- **WHAT YOU ARE ASKED TO DO**
Work through the data below and give the number of lines holding "Shanon", nothing more.

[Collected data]
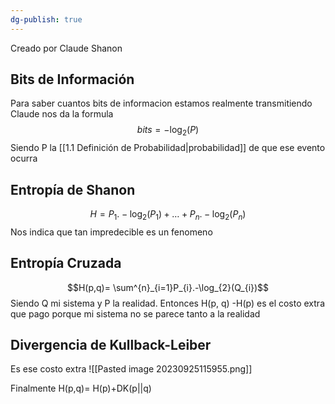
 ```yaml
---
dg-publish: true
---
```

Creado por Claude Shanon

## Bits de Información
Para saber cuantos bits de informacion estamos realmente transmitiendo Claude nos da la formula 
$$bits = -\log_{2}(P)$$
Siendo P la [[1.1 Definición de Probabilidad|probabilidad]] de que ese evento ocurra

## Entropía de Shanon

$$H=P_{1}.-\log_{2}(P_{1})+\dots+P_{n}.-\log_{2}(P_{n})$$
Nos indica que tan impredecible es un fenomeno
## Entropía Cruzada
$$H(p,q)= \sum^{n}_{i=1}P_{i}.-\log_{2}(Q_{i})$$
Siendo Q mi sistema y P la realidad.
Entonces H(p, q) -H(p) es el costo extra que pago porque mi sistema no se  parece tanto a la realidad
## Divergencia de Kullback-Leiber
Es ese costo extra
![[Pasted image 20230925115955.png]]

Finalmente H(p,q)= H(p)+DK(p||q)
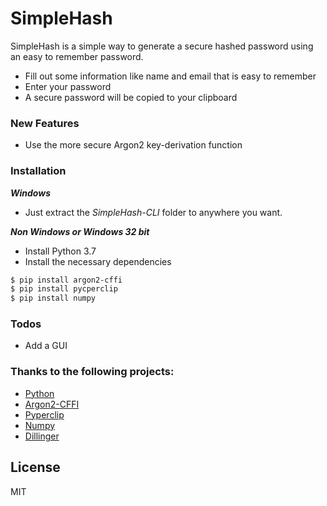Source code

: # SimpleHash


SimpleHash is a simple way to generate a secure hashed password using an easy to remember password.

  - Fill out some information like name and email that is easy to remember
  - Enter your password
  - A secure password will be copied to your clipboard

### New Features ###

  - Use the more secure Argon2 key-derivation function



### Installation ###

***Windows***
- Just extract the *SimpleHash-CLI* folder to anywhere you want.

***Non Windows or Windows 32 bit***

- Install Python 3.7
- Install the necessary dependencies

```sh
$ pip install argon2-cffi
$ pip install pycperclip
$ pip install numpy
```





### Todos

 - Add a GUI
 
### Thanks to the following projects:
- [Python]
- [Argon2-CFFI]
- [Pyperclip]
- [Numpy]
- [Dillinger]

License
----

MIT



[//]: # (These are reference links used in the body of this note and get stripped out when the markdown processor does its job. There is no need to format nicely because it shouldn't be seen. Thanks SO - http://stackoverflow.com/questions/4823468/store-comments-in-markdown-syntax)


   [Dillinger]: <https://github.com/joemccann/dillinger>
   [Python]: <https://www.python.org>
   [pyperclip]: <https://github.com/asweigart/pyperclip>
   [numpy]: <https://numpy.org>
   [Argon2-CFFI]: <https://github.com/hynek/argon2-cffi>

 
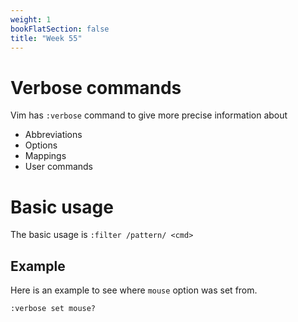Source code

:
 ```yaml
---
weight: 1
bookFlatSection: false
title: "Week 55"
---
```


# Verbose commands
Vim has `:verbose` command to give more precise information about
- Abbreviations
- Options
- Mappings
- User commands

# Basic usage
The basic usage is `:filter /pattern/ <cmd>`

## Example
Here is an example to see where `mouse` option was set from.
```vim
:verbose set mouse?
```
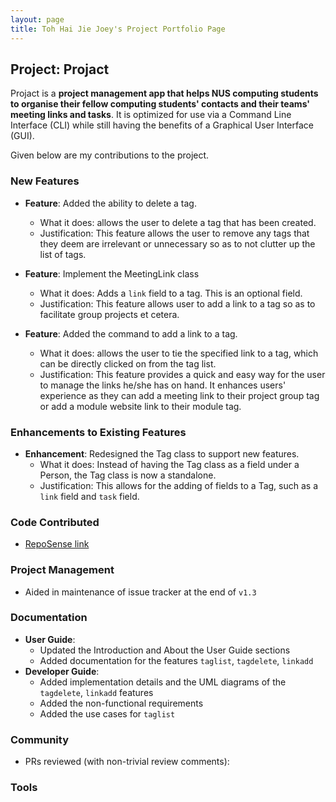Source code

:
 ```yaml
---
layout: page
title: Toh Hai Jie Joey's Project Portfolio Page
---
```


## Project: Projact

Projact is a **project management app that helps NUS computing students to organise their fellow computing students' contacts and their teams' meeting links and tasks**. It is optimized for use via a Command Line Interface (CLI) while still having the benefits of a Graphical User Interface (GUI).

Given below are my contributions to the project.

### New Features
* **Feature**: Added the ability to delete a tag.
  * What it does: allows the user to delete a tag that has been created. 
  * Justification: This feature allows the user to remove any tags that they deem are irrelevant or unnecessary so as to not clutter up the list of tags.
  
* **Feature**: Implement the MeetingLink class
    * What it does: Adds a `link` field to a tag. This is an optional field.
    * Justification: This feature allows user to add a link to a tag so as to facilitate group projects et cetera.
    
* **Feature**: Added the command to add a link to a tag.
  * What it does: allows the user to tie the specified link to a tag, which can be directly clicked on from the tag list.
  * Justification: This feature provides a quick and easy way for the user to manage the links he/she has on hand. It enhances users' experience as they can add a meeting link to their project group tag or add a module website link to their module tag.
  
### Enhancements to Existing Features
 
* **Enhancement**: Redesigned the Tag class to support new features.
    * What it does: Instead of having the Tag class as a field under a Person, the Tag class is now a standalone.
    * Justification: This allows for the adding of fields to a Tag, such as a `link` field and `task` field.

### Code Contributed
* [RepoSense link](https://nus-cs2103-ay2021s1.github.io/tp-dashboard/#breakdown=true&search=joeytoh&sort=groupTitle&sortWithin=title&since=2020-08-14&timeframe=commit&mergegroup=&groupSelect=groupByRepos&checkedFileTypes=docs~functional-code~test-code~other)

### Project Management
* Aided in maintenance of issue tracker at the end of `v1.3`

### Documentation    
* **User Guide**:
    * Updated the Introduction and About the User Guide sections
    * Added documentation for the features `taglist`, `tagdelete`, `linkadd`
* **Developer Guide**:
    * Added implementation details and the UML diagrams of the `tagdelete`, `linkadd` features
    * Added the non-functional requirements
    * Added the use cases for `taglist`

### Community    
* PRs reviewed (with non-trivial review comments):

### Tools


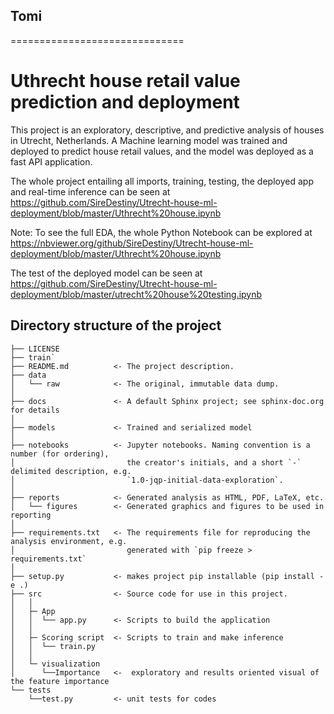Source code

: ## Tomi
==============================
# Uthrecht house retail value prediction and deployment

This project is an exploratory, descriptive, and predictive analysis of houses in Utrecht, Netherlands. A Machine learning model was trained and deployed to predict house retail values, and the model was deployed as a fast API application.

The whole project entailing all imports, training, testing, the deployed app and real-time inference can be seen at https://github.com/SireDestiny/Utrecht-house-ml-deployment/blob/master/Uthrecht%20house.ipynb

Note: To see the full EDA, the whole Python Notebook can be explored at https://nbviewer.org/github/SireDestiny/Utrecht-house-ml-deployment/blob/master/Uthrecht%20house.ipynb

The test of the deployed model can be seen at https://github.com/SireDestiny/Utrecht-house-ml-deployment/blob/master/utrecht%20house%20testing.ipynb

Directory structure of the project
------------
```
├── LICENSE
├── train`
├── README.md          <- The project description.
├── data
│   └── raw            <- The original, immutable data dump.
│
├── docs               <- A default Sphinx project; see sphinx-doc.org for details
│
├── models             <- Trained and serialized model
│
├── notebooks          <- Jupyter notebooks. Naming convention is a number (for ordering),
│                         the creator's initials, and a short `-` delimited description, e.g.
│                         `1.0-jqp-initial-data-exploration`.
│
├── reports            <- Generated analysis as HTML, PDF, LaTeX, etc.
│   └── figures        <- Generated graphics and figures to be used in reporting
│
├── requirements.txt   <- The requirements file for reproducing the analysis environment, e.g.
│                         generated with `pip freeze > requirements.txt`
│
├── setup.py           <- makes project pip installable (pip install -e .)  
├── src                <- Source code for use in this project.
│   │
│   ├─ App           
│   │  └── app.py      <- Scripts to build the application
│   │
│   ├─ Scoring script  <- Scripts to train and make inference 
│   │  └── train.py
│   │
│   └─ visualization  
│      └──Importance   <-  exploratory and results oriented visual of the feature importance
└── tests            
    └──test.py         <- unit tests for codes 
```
* * *
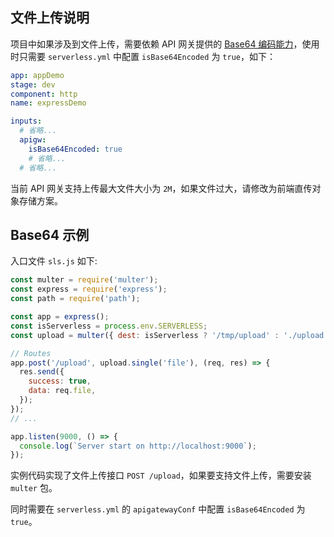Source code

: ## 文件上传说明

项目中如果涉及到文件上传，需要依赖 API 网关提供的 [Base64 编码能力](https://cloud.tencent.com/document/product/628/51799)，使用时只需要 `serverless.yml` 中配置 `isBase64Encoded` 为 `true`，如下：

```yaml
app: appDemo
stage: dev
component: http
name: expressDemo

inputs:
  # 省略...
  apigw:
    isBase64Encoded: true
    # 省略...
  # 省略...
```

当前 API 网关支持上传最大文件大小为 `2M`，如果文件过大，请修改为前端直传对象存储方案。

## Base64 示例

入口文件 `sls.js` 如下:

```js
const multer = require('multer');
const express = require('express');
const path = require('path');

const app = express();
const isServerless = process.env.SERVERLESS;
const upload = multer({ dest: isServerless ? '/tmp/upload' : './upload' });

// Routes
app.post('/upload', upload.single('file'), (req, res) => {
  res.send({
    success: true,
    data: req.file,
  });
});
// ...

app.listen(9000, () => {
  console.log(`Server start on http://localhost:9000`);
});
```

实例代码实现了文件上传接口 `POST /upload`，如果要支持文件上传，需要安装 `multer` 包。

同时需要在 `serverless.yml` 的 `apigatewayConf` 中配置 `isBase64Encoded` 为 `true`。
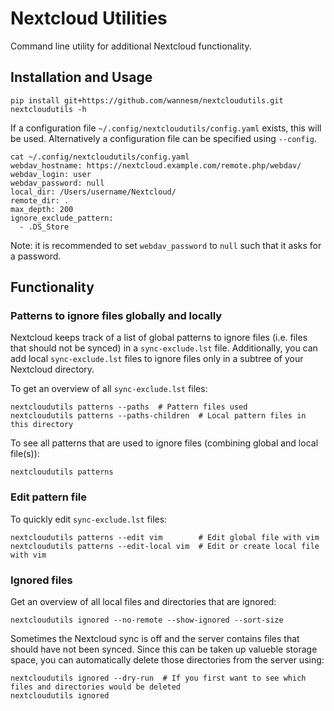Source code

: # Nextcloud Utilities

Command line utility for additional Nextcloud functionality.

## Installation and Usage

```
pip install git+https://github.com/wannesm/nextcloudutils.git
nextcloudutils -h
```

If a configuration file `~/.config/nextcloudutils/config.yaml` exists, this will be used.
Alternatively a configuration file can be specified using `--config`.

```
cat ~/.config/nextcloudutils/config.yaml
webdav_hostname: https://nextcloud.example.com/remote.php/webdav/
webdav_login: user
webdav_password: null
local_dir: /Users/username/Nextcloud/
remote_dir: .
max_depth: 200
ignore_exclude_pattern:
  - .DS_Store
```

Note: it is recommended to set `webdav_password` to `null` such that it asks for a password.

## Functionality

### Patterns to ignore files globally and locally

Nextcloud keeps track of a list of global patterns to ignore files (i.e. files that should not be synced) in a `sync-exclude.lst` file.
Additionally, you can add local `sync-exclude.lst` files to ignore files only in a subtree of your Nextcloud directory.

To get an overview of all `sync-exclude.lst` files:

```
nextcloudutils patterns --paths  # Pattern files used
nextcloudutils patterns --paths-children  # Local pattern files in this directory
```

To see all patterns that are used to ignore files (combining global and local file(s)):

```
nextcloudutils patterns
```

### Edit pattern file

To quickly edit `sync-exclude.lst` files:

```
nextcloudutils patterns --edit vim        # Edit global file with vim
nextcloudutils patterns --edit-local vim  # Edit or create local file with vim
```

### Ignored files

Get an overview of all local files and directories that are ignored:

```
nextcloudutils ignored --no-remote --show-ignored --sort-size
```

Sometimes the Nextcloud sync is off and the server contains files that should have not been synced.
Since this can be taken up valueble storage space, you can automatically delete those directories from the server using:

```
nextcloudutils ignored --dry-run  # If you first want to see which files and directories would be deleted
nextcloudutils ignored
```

- **TASK RESULT**
2